Lilly's only regret: hiring Boston defense attorney Morris Goldings at the time. Goldings subsequently did his own stretch in federal prison for absconding with $17 million in his clients' money. At last report, Goldings, who was disbarred, was scraping by working as a paralegal and teaching criminal justice at Nova Southeastern University in Fort Lauderdale, just 20 miles down Interstate 95 from Boca Raton.
Lilly and Kaan have never married, a consequence of his legal problems, they say. Their business and assets are in her name. ''We have a relationship that far exceeds any marriage certificate," says Lilly. Says Kaan: ''I love Bill Lilly. I loved him from the moment I saw him."
Last month, 275 of Lilly's friends jammed his house for a party to mark his 60th birthday. Lilly, all 6 feet 2 1/2 inches of him, was joyous in a beaded black tux, with his diamond crown on his lapel. Kaan couldn't have been happier. The guests poured onto the yacht tied up at the dock. Bobby Rydell entertained. When the cake was cut everyone joined in singing the theme song of the night, ''We Won," written to the tune of ''Has Anybody Seen My Gal?" The chorus: ''Everybody loves King Bill."
''Adversity," says Kaan, ''is good for people even if it doesn't seem so at the time. It makes you stronger."
America is the land of second chances. Bill Lilly and Valerie Kaan have made the most of their second chance.
The Lilly file
1980s Built or converted thousands of condominium units in Massachusetts and southern New Hampshire.
1991 Sentenced to five years in prison and ordered to pay $5 million in restitution for his role in an $11 million bank fraud scheme.

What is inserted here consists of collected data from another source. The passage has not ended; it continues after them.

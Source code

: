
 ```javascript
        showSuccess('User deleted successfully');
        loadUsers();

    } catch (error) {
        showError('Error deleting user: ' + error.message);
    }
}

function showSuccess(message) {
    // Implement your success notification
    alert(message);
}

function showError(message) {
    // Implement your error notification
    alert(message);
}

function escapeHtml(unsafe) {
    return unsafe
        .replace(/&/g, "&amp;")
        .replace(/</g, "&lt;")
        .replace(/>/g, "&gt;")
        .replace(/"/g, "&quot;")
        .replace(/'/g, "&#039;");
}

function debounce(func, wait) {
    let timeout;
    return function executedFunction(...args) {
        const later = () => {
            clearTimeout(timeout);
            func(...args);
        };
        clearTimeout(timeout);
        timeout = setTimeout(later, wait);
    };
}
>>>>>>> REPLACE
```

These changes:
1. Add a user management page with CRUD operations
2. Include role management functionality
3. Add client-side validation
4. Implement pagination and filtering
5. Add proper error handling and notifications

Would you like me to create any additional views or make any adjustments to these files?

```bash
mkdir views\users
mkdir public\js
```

1993 Sentenced to five years in prison, concurrent with previous sentence, for falsifying loan applications and orchestrating land flips.
1993 Son Joseph Lilly, the condo prince, sentenced to 21 months in prison for conspiring to defraud banks to obtain mortgages for condo units.
2002 Agreed to pay $5 million to settle federal charges that he and four associates hid his ownership of a multimillion dollar real estate business while he was imprisoned.